Dataset entries:
**********

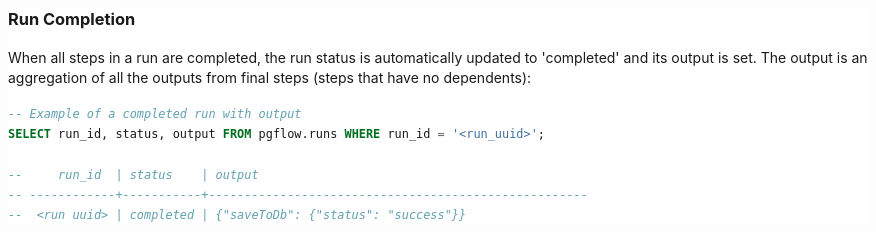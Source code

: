 ### Run Completion

When all steps in a run are completed, the run status is automatically updated to 'completed' and its output is set. The output is an aggregation of all the outputs from final steps (steps that have no dependents):

```sql
-- Example of a completed run with output
SELECT run_id, status, output FROM pgflow.runs WHERE run_id = '<run_uuid>';

--     run_id  | status    | output
-- ------------+-----------+-----------------------------------------------------
--  <run uuid> | completed | {"saveToDb": {"status": "success"}}
```
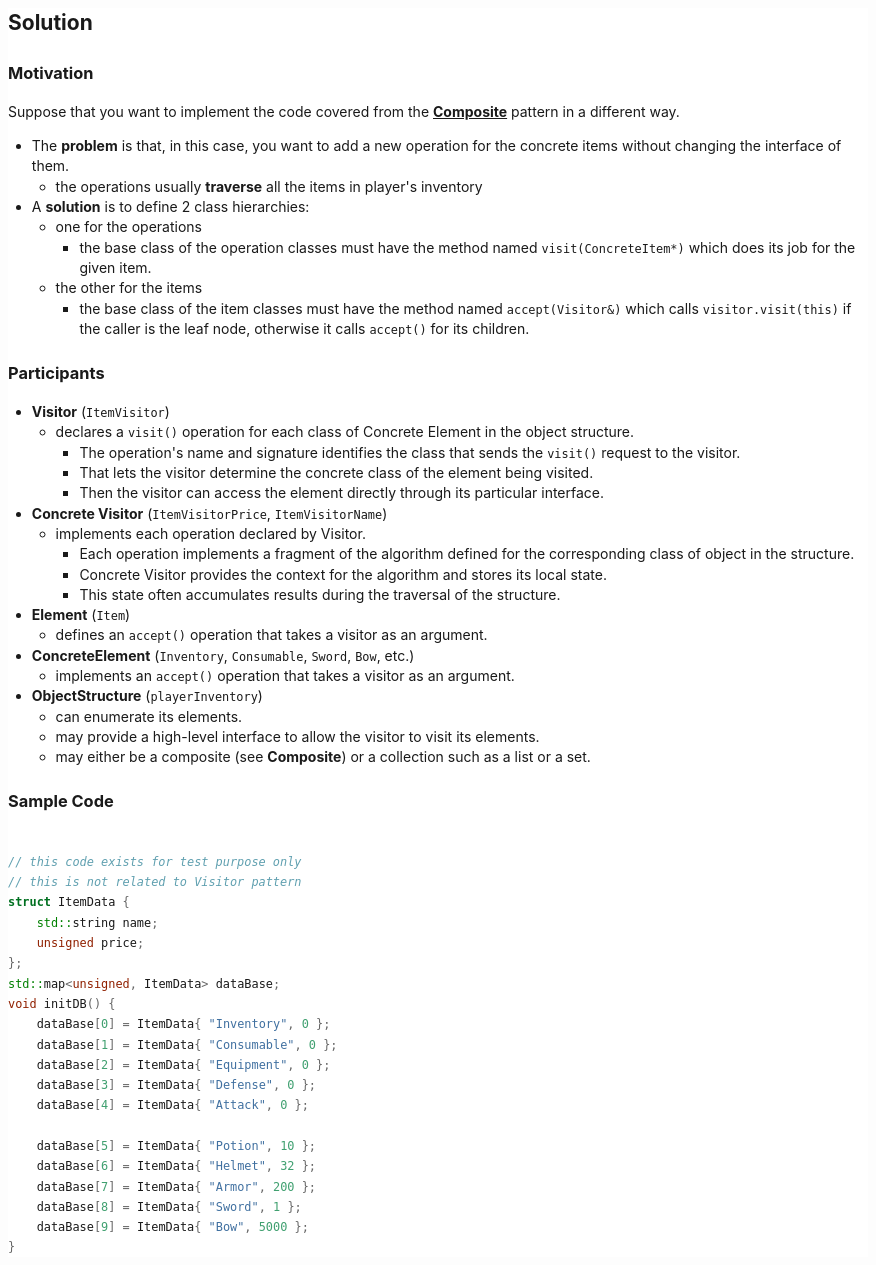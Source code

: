 
## Solution

### Motivation
Suppose that you want to implement the code covered from the [**Composite**](https://sadoe3.github.io/design-patterns/patterns-Composite/) pattern in a different way.
- The **problem** is that, in this case, you want to add a new operation for the concrete items without changing the interface of them.
    * the operations usually **traverse** all the items in player's inventory
- A **solution** is to define 2 class hierarchies:
    * one for the operations
        + the base class of the operation classes must have the method named `visit(ConcreteItem*)` which does its job for the given item.
    * the other for the items
        + the base class of the item classes must have the method named `accept(Visitor&)` which calls `visitor.visit(this)` if the caller is the leaf node, otherwise it calls `accept()` for its children.


### Participants
- **Visitor** (`ItemVisitor`)
    * declares a `visit()` operation for each class of Concrete Element in the object structure.
        + The operation's name and signature identifies the class that sends the `visit()` request to the visitor.
        + That lets the visitor determine the concrete class of the element being visited.
        + Then the visitor can access the element directly through its particular interface.
- **Concrete Visitor** (`ItemVisitorPrice`, `ItemVisitorName`)
    * implements each operation declared by Visitor.
        + Each operation implements a fragment of the algorithm defined for the corresponding class of object in the structure.
        + Concrete Visitor provides the context for the algorithm and stores its local state.
        + This state often accumulates results during the traversal of the structure.
- **Element** (`Item`)
    * defines an `accept()` operation that takes a visitor as an argument.
- **ConcreteElement** (`Inventory`, `Consumable`, `Sword`, `Bow`, etc.)
    * implements an `accept()` operation that takes a visitor as an argument.
- **ObjectStructure** (`playerInventory`)
    * can enumerate its elements.
    * may provide a high-level interface to allow the visitor to visit its elements.
    * may either be a composite (see **Composite**) or a collection such as a list or a set.

### Sample Code
```c++

// this code exists for test purpose only
// this is not related to Visitor pattern
struct ItemData {
	std::string name;
	unsigned price;
};
std::map<unsigned, ItemData> dataBase;
void initDB() {
	dataBase[0] = ItemData{ "Inventory", 0 };
	dataBase[1] = ItemData{ "Consumable", 0 };
	dataBase[2] = ItemData{ "Equipment", 0 };
	dataBase[3] = ItemData{ "Defense", 0 };
	dataBase[4] = ItemData{ "Attack", 0 };

	dataBase[5] = ItemData{ "Potion", 10 };
	dataBase[6] = ItemData{ "Helmet", 32 };
	dataBase[7] = ItemData{ "Armor", 200 };
	dataBase[8] = ItemData{ "Sword", 1 };
	dataBase[9] = ItemData{ "Bow", 5000 };
}
```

**********

Exercise goal
When you transcribe the entries above, begin at their first line, end with the line containing "for the operations", and copy each line exactly without any picture.

Response to this exercise
Source code

: ### Run Completion

When all steps in a run are completed, the run status is automatically updated to 'completed' and its output is set. The output is an aggregation of all the outputs from final steps (steps that have no dependents):

```sql
-- Example of a completed run with output
SELECT run_id, status, output FROM pgflow.runs WHERE run_id = '<run_uuid>';

--     run_id  | status    | output
-- ------------+-----------+-----------------------------------------------------
--  <run uuid> | completed | {"saveToDb": {"status": "success"}}
```
Source code

: 
## Solution

### Motivation
Suppose that you want to implement the code covered from the [**Composite**](https://sadoe3.github.io/design-patterns/patterns-Composite/) pattern in a different way.
- The **problem** is that, in this case, you want to add a new operation for the concrete items without changing the interface of them.
    * the operations usually **traverse** all the items in player's inventory
- A **solution** is to define 2 class hierarchies:
    * one for the operations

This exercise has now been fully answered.